Непонятно, на чем все это держится? Это тип совершенно особой формации. Много в нем положительных качеств, он интересен, но в чем-то не очень понятен отцу. И откуда берутся такие? Молодой из ранних. Ни во что не верит, нет ему ничего дорогого из того, что нам дорого; ум есть, отвага, но и ум, и отвага могут быть нынче направлены на одно, завтра же - на другое, если нет под ними оснований достаточно твердых; какой-то он… И вдруг, найдя очень, по его мнению, подходящее слово, отец бросает его, будто округляя тонким обводом явление, до сих пор еще так и не названное, - гладиатор! Вот именно, да, гладиаторы, при цезарях, в языческом Риме могли быть такие. Ему бы арену да солнце и публику, побольше ее опьяняющих рукоплесканий. Тогда есть резон побеждать или гибнуть со славой… А ради чего побеждать или гибнуть за что - это дело десятое…

Рассказывал отец, как, скучая во время долгого окопного сидения, Тухачевский смастерил лук-самострел и посылал в недалекие немецкие окопы записки обидного содержания. В промежутках между сражениями такими же записками договаривались о перемириях для уборки раненых или убитых, оставшихся между окопами. Об этой затейливой выдумке простодушно вспоминали и позже, когда Тухачевский оказался единственным офицером полка, ни разу не раненным и не захваченным в плен противником. Никому не пришло в голову ни в то время, ни позже, когда в начале революции он так же удачно бежал из плена и снова появился в полку, сопоставить все эти факты. Заподозрить в чем-либо неблаговидном офицера, товарища по полку, - самая мысль об этом в те дни показалась бы гнусной. В те годы люди на фронте еще верили друг другу и друг в друга. Хорошо было умирать тем, кто до конца так и не утратил этой веры…
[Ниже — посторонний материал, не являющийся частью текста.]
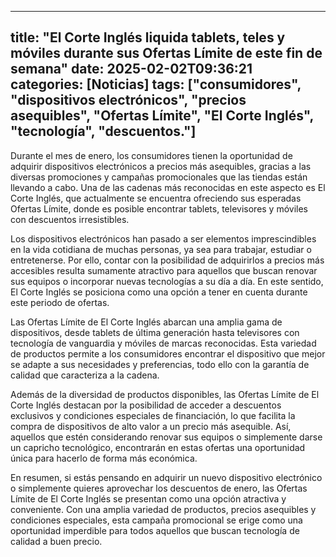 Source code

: 
---
title: "El Corte Inglés liquida tablets, teles y móviles durante sus Ofertas Límite de este fin de semana"
date: 2025-02-02T09:36:21
categories: [Noticias]
tags: ["consumidores", "dispositivos electrónicos", "precios asequibles", "Ofertas Límite", "El Corte Inglés", "tecnología", "descuentos."]
---

Durante el mes de enero, los consumidores tienen la oportunidad de adquirir dispositivos electrónicos a precios más asequibles, gracias a las diversas promociones y campañas promocionales que las tiendas están llevando a cabo. Una de las cadenas más reconocidas en este aspecto es El Corte Inglés, que actualmente se encuentra ofreciendo sus esperadas Ofertas Límite, donde es posible encontrar tablets, televisores y móviles con descuentos irresistibles.

Los dispositivos electrónicos han pasado a ser elementos imprescindibles en la vida cotidiana de muchas personas, ya sea para trabajar, estudiar o entretenerse. Por ello, contar con la posibilidad de adquirirlos a precios más accesibles resulta sumamente atractivo para aquellos que buscan renovar sus equipos o incorporar nuevas tecnologías a su día a día. En este sentido, El Corte Inglés se posiciona como una opción a tener en cuenta durante este periodo de ofertas.

Las Ofertas Límite de El Corte Inglés abarcan una amplia gama de dispositivos, desde tablets de última generación hasta televisores con tecnología de vanguardia y móviles de marcas reconocidas. Esta variedad de productos permite a los consumidores encontrar el dispositivo que mejor se adapte a sus necesidades y preferencias, todo ello con la garantía de calidad que caracteriza a la cadena.

Además de la diversidad de productos disponibles, las Ofertas Límite de El Corte Inglés destacan por la posibilidad de acceder a descuentos exclusivos y condiciones especiales de financiación, lo que facilita la compra de dispositivos de alto valor a un precio más asequible. Así, aquellos que estén considerando renovar sus equipos o simplemente darse un capricho tecnológico, encontrarán en estas ofertas una oportunidad única para hacerlo de forma más económica.

En resumen, si estás pensando en adquirir un nuevo dispositivo electrónico o simplemente quieres aprovechar los descuentos de enero, las Ofertas Límite de El Corte Inglés se presentan como una opción atractiva y conveniente. Con una amplia variedad de productos, precios asequibles y condiciones especiales, esta campaña promocional se erige como una oportunidad imperdible para todos aquellos que buscan tecnología de calidad a buen precio.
Тоскливо тянутся зимние дни. Трудно оставаться на месте, терпеливо ожидая газет и писем изо дня в день. Немного спустя после приезда папы мы собираемся уже все вместе и едем в Петроград.

Здесь, в Ковенском переулке, весь бельэтаж огромного дома, куда приходится подниматься широкой, устланной коврами лестницей, минуя рослого ливрейного швейцара, занимает наша дальняя родственница Мария Александровна Карпова - тетя Машура. Маленькая подвижная старушка, всегда с непокрытой, коротко остриженной седой головкой, с резким голосом и угловатыми движениям, с влажными поцелуями второпях, после которых мне всегда хотелось вытереть лоб и щеки, казалась не очень понятной и даже страшноватой. Я смутно слышал, что она была психически больна, но периодами, а в промежутках оставалась чудачкой неисправимой. Иногда летом она приезжала гостить к нам в Новинки; целые месяцы бродила в полях, собирая цветы и травы. Эти полевые цветы она или сушила, или, перекладывая влажной ватой, укладывала в металлические коробки и отправляла куда-то под Симбирск любимой внучке своей, Миррочке. Зачем Миррочке нужно было столько обыкновенных полевых цветов, я не знал. "А ведь там таких уже нет", - загадочно и грустно отвечала мне тетка. Теперь я впервые оказался в гостях у нее.

Длинная анфилада просторных и всегда довольно холодных парадных комнат носила отпечаток какой-то мертвенности. Атласная светло-зеленая обивка мебели в гостиной, всегда почти укрытой чехлами… Всюду электрические звонки для вызова прислуги - единственной горничной Дуни. В столовой массивные стулья и тяжелый дубовый буфет. Паркеты натерты до полного блеска. Шторы на окнах приспущены, и то тут, то там мелькает одинокая, маленькая фигурка тетки с колючими растрепанными вихорками грязновато-серебристых по цвету волос. В стороне от респектабельности этих приемных и гостиных - кухня. Здесь, говорят, мне нечего делать, но тянет больше всего именно сюда. Впрочем, интерес этот совершенно отвлеченный. Просто здесь есть хоть какая-то жизнь, хоть какие-то действия. Кухарка, в переднике и с закатанными выше локтей рукавами, мечется взад и вперед меж плитой и столом. Жарко пылают дрова. В больших кастрюлях что-то кипит, пузырится, шепчет, бормочет. Какие-то составные части будущих обедов или ужинов откидываются на решета и сотейники, пропускаются сквозь мясорубки, сбиваются до состояния пены, катаются в панировочных сухарях, сдабриваются пахучими специями и приправами острыми. За окном, выходящим во двор, по карнизу гуляют перламутрово-сизые голуби и, выгибая шеи, курлыкают. Раскормленный кот, жмурясь, сидит на окне и равнодушно поглядывает на них. Сюда же, в своем идеально подкрахмаленном фартуке и наколочке, забегает горничная Дуняша. Она всем своим видом принадлежит к "тем комнатам" и сюда попадает изредка, как бы случайно. Не присаживаясь, она хватает соусники, блюда и уносит их, на ходу выговаривая за что-то кухарке. Двигается совершенно бесшумно.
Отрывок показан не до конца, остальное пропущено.